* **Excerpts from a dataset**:
########

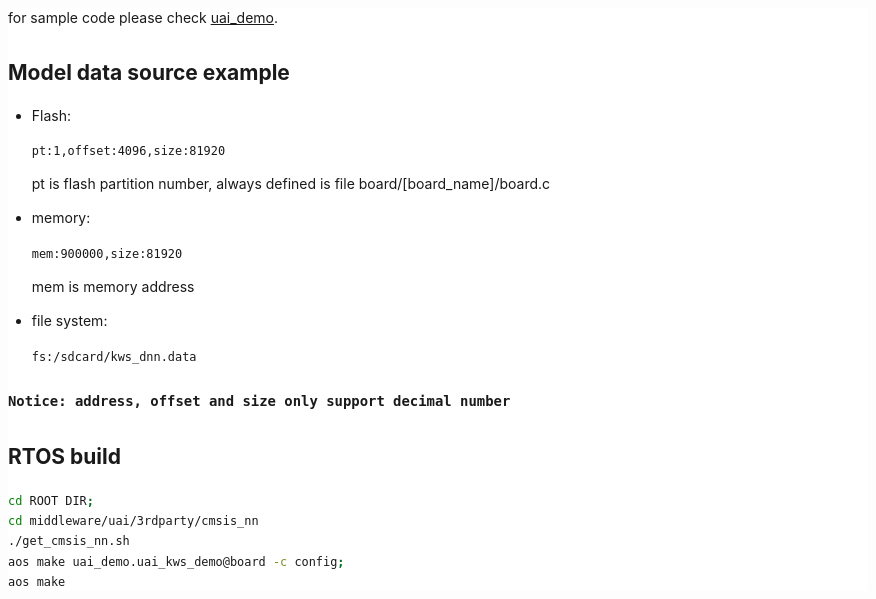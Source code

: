 for sample code please check [uai_demo](../../../app/example/uai_demo/).

## Model data source example
* Flash:

  ```pt:1,offset:4096,size:81920```

  pt is flash partition number, always defined is file board/[board_name]/board.c

* memory:

  ```mem:900000,size:81920 ```

  mem is memory address

* file system:

  ```fs:/sdcard/kws_dnn.data```

### ``` Notice: address, offset and size only support decimal number ```

## RTOS build
```sh
cd ROOT DIR;
cd middleware/uai/3rdparty/cmsis_nn
./get_cmsis_nn.sh
aos make uai_demo.uai_kws_demo@board -c config;
aos make
```
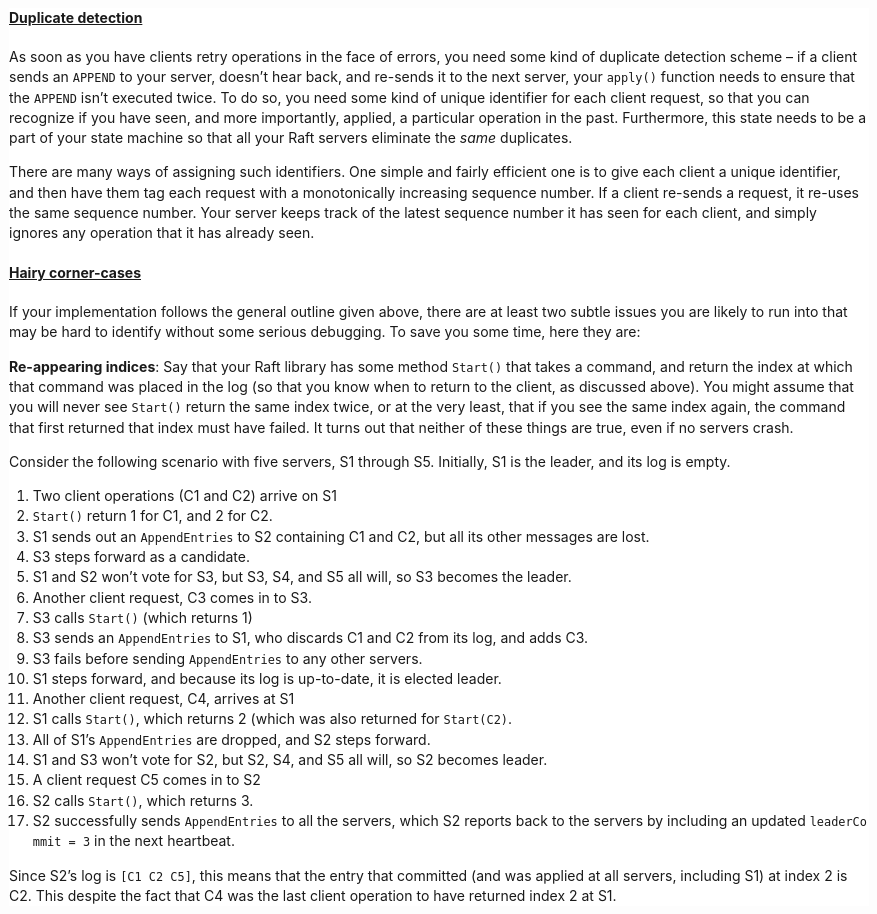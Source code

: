 #### [Duplicate detection](https://thesquareplanet.com/blog/students-guide-to-raft/#duplicate-detection)

As soon as you have clients retry operations in the face of errors, you need some kind of duplicate detection scheme – if a client sends an `APPEND` to your server, doesn’t hear back, and re-sends it to the next server, your `apply()` function needs to ensure that the `APPEND` isn’t executed twice. To do so, you need some kind of unique identifier for each client request, so that you can recognize if you have seen, and more importantly, applied, a particular operation in the past. Furthermore, this state needs to be a part of your state machine so that all your Raft servers eliminate the *same* duplicates.

There are many ways of assigning such identifiers. One simple and fairly efficient one is to give each client a unique identifier, and then have them tag each request with a monotonically increasing sequence number. If a client re-sends a request, it re-uses the same sequence number. Your server keeps track of the latest sequence number it has seen for each client, and simply ignores any operation that it has already seen.

#### [Hairy corner-cases](https://thesquareplanet.com/blog/students-guide-to-raft/#hairy-corner-cases)

If your implementation follows the general outline given above, there are at least two subtle issues you are likely to run into that may be hard to identify without some serious debugging. To save you some time, here they are:

**Re-appearing indices**: Say that your Raft library has some method `Start()` that takes a command, and return the index at which that command was placed in the log (so that you know when to return to the client, as discussed above). You might assume that you will never see `Start()` return the same index twice, or at the very least, that if you see the same index again, the command that first returned that index must have failed. It turns out that neither of these things are true, even if no servers crash.

Consider the following scenario with five servers, S1 through S5. Initially, S1 is the leader, and its log is empty.

1. Two client operations (C1 and C2) arrive on S1
2. `Start()` return 1 for C1, and 2 for C2.
3. S1 sends out an `AppendEntries` to S2 containing C1 and C2, but all its other messages are lost.
4. S3 steps forward as a candidate.
5. S1 and S2 won’t vote for S3, but S3, S4, and S5 all will, so S3 becomes the leader.
6. Another client request, C3 comes in to S3.
7. S3 calls `Start()` (which returns 1)
8. S3 sends an `AppendEntries` to S1, who discards C1 and C2 from its log, and adds C3.
9. S3 fails before sending `AppendEntries` to any other servers.
10. S1 steps forward, and because its log is up-to-date, it is elected leader.
11. Another client request, C4, arrives at S1
12. S1 calls `Start()`, which returns 2 (which was also returned for `Start(C2)`.
13. All of S1’s `AppendEntries` are dropped, and S2 steps forward.
14. S1 and S3 won’t vote for S2, but S2, S4, and S5 all will, so S2 becomes leader.
15. A client request C5 comes in to S2
16. S2 calls `Start()`, which returns 3.
17. S2 successfully sends `AppendEntries` to all the servers, which S2 reports back to the servers by including an updated `leaderCommit = 3` in the next heartbeat.

Since S2’s log is `[C1 C2 C5]`, this means that the entry that committed (and was applied at all servers, including S1) at index 2 is C2. This despite the fact that C4 was the last client operation to have returned index 2 at S1.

########

* **TASK DIRECTIONS**:
Print exactly the lines above from the one with "## Model data source example" to the one with "Notice: address, offset", including both.

* **TASK RESPONSE**:
## Model data source example
* Flash:

  ```pt:1,offset:4096,size:81920```

  pt is flash partition number, always defined is file board/[board_name]/board.c

* memory:

  ```mem:900000,size:81920 ```

  mem is memory address

* file system:

  ```fs:/sdcard/kws_dnn.data```

### ``` Notice: address, offset and size only support decimal number ```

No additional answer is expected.